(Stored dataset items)
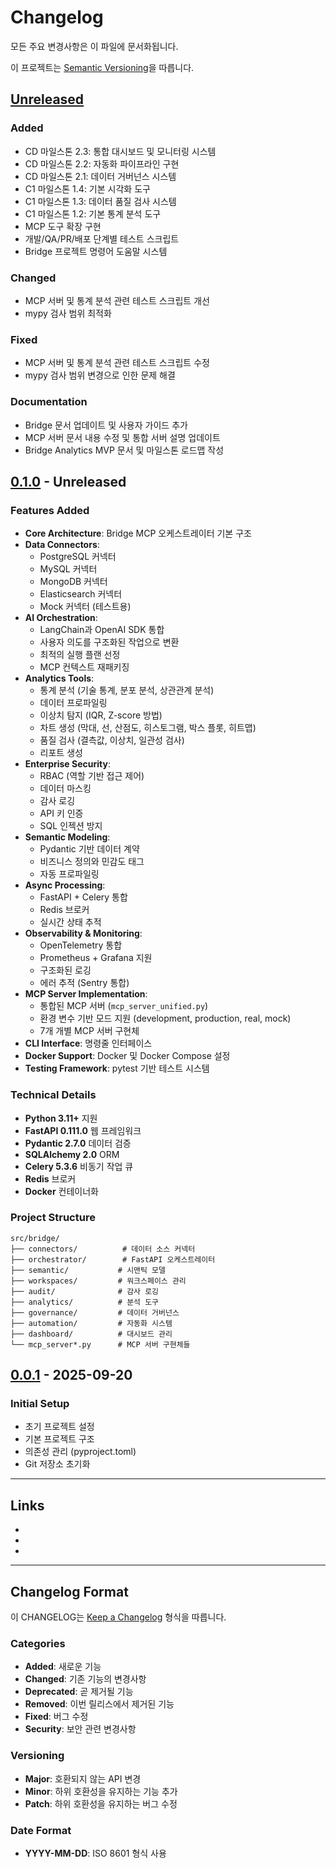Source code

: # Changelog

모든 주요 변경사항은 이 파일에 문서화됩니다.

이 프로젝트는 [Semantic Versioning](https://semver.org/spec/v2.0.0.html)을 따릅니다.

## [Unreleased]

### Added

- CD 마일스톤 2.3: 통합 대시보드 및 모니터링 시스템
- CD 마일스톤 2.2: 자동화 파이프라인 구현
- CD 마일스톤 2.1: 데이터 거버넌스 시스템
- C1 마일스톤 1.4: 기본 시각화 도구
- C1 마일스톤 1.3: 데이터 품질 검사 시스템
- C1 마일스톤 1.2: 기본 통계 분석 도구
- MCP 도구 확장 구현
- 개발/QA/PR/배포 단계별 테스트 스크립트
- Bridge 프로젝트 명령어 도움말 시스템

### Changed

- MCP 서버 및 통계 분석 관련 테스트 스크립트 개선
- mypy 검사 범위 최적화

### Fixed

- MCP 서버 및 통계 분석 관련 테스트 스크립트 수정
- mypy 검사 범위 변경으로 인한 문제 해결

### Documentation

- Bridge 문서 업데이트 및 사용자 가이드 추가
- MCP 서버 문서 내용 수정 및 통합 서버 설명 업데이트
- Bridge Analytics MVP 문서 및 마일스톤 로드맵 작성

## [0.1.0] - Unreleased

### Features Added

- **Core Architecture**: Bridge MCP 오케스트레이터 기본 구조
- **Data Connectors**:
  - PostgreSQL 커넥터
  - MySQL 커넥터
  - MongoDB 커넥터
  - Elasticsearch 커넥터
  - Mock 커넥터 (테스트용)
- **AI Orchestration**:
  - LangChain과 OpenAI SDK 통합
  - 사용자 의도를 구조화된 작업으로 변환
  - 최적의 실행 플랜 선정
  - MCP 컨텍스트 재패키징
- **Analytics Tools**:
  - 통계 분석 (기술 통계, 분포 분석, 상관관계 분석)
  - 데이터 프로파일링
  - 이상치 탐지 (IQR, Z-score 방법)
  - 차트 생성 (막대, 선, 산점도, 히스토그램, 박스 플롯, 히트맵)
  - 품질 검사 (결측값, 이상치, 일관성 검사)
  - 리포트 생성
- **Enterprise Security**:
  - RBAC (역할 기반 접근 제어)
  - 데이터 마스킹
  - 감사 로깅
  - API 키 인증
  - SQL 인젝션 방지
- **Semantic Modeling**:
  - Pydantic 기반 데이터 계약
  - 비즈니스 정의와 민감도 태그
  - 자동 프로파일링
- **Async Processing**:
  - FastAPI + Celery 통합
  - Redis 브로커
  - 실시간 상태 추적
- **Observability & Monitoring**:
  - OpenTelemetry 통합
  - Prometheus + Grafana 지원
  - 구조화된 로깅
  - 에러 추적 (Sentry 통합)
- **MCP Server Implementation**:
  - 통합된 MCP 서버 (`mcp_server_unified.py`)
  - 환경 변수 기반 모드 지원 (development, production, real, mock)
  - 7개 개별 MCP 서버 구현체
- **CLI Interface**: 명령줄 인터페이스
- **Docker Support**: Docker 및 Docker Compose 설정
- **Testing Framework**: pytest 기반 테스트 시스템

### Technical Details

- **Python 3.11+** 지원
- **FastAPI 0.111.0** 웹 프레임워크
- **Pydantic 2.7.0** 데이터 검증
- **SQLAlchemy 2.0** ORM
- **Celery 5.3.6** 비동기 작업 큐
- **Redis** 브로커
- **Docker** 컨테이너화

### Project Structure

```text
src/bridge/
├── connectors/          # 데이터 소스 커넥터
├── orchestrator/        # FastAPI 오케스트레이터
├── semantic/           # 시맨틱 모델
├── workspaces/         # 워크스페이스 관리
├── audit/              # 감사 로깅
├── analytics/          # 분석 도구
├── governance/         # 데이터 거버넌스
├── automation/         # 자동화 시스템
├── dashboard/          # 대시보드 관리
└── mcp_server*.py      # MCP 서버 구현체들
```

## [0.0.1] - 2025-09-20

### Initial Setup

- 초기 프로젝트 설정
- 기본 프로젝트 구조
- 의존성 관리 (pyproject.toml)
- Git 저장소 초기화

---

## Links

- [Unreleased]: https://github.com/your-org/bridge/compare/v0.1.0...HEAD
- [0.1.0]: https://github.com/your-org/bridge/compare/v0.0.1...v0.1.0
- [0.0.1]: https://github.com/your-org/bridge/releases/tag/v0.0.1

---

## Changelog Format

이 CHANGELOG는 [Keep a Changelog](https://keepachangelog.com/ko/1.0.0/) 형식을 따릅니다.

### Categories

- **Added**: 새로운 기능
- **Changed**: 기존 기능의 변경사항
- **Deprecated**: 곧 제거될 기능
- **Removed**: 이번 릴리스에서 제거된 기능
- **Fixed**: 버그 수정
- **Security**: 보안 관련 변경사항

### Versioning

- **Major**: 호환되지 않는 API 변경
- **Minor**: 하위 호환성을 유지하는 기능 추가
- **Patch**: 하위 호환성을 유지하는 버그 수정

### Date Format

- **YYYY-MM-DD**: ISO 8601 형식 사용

■ **Exercise instructions**
Which lines run from the one containing "- OpenTelemetry 통합" to the end of the records? Transcribe exactly those, both ends included.

■ **Answer to this task**
  - OpenTelemetry 통합
  - Prometheus + Grafana 지원
  - 구조화된 로깅
  - 에러 추적 (Sentry 통합)
- **MCP Server Implementation**:
  - 통합된 MCP 서버 (`mcp_server_unified.py`)
  - 환경 변수 기반 모드 지원 (development, production, real, mock)
  - 7개 개별 MCP 서버 구현체
- **CLI Interface**: 명령줄 인터페이스
- **Docker Support**: Docker 및 Docker Compose 설정
- **Testing Framework**: pytest 기반 테스트 시스템

### Technical Details

- **Python 3.11+** 지원
- **FastAPI 0.111.0** 웹 프레임워크
- **Pydantic 2.7.0** 데이터 검증
- **SQLAlchemy 2.0** ORM
- **Celery 5.3.6** 비동기 작업 큐
- **Redis** 브로커
- **Docker** 컨테이너화

### Project Structure

```text
src/bridge/
├── connectors/          # 데이터 소스 커넥터
├── orchestrator/        # FastAPI 오케스트레이터
├── semantic/           # 시맨틱 모델
├── workspaces/         # 워크스페이스 관리
├── audit/              # 감사 로깅
├── analytics/          # 분석 도구
├── governance/         # 데이터 거버넌스
├── automation/         # 자동화 시스템
├── dashboard/          # 대시보드 관리
└── mcp_server*.py      # MCP 서버 구현체들
```

## [0.0.1] - 2025-09-20

### Initial Setup

- 초기 프로젝트 설정
- 기본 프로젝트 구조
- 의존성 관리 (pyproject.toml)
- Git 저장소 초기화

---

## Links

- [Unreleased]: https://github.com/your-org/bridge/compare/v0.1.0...HEAD
- [0.1.0]: https://github.com/your-org/bridge/compare/v0.0.1...v0.1.0
- [0.0.1]: https://github.com/your-org/bridge/releases/tag/v0.0.1

---

## Changelog Format

이 CHANGELOG는 [Keep a Changelog](https://keepachangelog.com/ko/1.0.0/) 형식을 따릅니다.

### Categories

- **Added**: 새로운 기능
- **Changed**: 기존 기능의 변경사항
- **Deprecated**: 곧 제거될 기능
- **Removed**: 이번 릴리스에서 제거된 기능
- **Fixed**: 버그 수정
- **Security**: 보안 관련 변경사항

### Versioning

- **Major**: 호환되지 않는 API 변경
- **Minor**: 하위 호환성을 유지하는 기능 추가
- **Patch**: 하위 호환성을 유지하는 버그 수정

### Date Format

- **YYYY-MM-DD**: ISO 8601 형식 사용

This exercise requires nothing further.